Risky Business! - Looking for Solutions to Construction Industry Failure

Risky Business! - Looking for Solutions to Construction Industry Failure

There’s a breakdown in the construction sector and many people are asking who’s to blame? It seems the answer is, everyone and everything… So, for Industry Insider this month, we felt compelled to talk to the most entrenched industry players and ask, what’s going wrong?

A whole series of high-profile failures in the construction sector, including the likes of Mainzeal, Ebert, Corbel Construction, Orange, Arrow, and huge losses for Fletchers (plus any number of other, smaller operators) has spooked the industry, the banks and the Government.

And not without good reason. The construction pipeline is full, with all kinds of work from milk factories to skyscrapers, hotels to railway tunnels. Governments, local Governments and lobby groups are pointing at the housing shortage, the lack of good rental accommodation and the resulting rise in homelessness and demanding new dwellings be built – and fast!

But against that backdrop, construction industry failures continue with disturbing regularity.

Last year, UK Consultant Mark Farmer came to New Zealand funded by the Industry Transformation Agenda in partnership with PrefabNZ to talk about a global ‘construction crisis’.

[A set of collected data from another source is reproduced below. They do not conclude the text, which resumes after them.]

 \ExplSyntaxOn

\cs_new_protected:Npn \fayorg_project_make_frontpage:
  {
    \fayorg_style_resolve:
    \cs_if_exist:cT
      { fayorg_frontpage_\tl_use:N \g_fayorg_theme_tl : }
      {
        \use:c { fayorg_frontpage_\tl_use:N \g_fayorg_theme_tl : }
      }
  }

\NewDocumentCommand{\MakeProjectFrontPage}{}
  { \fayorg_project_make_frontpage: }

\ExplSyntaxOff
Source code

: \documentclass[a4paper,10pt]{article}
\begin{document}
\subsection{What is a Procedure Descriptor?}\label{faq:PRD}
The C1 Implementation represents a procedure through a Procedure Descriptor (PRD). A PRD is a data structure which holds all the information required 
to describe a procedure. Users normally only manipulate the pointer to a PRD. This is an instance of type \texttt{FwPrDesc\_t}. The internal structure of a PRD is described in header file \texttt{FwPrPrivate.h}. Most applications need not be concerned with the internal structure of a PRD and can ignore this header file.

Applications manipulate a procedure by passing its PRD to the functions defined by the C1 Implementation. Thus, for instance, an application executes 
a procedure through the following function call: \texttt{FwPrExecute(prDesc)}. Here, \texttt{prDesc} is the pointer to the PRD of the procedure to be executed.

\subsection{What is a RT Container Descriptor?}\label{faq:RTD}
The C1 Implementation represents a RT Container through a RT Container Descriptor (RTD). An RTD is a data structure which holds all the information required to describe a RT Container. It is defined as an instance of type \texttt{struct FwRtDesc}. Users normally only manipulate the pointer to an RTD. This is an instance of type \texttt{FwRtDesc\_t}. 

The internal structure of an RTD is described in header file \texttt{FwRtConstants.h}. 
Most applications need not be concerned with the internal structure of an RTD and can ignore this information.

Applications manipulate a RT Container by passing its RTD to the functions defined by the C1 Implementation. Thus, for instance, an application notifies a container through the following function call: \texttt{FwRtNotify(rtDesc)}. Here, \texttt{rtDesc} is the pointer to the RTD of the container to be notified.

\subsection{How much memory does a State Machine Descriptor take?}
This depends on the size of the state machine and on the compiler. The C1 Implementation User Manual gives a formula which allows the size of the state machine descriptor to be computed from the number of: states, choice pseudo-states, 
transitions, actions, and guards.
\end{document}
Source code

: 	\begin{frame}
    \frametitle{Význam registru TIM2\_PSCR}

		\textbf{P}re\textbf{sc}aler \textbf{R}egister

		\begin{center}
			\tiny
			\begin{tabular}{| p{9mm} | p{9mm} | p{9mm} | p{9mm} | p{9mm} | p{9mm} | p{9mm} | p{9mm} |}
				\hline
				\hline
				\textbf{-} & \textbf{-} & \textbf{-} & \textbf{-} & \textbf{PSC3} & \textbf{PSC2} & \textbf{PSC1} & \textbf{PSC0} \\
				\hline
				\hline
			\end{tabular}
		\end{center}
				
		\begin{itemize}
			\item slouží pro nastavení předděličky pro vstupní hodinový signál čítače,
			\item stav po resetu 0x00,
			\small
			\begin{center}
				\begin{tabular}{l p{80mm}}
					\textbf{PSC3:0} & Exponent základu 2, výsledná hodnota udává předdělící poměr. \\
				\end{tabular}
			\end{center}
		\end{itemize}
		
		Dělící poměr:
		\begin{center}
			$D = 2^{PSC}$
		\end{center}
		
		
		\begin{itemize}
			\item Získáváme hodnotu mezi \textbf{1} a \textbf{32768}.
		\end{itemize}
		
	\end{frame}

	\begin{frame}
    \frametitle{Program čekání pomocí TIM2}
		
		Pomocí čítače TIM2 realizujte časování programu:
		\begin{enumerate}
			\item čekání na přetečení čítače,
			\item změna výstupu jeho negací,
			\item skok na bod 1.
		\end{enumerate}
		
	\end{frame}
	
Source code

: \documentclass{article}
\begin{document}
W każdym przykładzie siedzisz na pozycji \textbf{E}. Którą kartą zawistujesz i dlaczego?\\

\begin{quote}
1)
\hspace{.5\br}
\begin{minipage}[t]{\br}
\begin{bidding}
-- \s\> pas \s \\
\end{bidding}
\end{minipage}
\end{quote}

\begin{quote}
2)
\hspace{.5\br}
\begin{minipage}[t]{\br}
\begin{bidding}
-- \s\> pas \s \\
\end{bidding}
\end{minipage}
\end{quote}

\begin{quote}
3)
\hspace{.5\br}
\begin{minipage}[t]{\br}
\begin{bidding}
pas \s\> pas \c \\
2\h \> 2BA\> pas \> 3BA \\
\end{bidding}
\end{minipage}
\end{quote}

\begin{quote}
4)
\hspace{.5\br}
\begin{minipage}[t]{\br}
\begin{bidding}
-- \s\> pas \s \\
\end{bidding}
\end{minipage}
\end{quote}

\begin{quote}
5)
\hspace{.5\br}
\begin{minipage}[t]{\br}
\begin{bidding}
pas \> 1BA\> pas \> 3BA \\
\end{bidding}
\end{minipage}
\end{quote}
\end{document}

Farmer described an environment where construction costs are increasing, companies are over-stretching themselves, productivity has fallen and there are serious quality issues.

The outcome, he says, has been reputational damage, falling customer confidence and “ongoing commercial failures of companies as they are unable to control outcomes and risk”.

“It’s counter-intuitive that the number of companies entering insolvency has increased during a period of high growth. It’s because companies have lost control; their ability to hold risk, transfer risk, and sign up to deliver on an outcome in a scarce labour market has fallen.”

He observed that the pain in the industry – in fact, across the system – has become a catalyst for action here in New Zealand and globally. “The model isn’t working even for those businesses that are doing well. The sustainability and vibrancy of our industry is fragile and that’s why we are seeing such a drive for change.”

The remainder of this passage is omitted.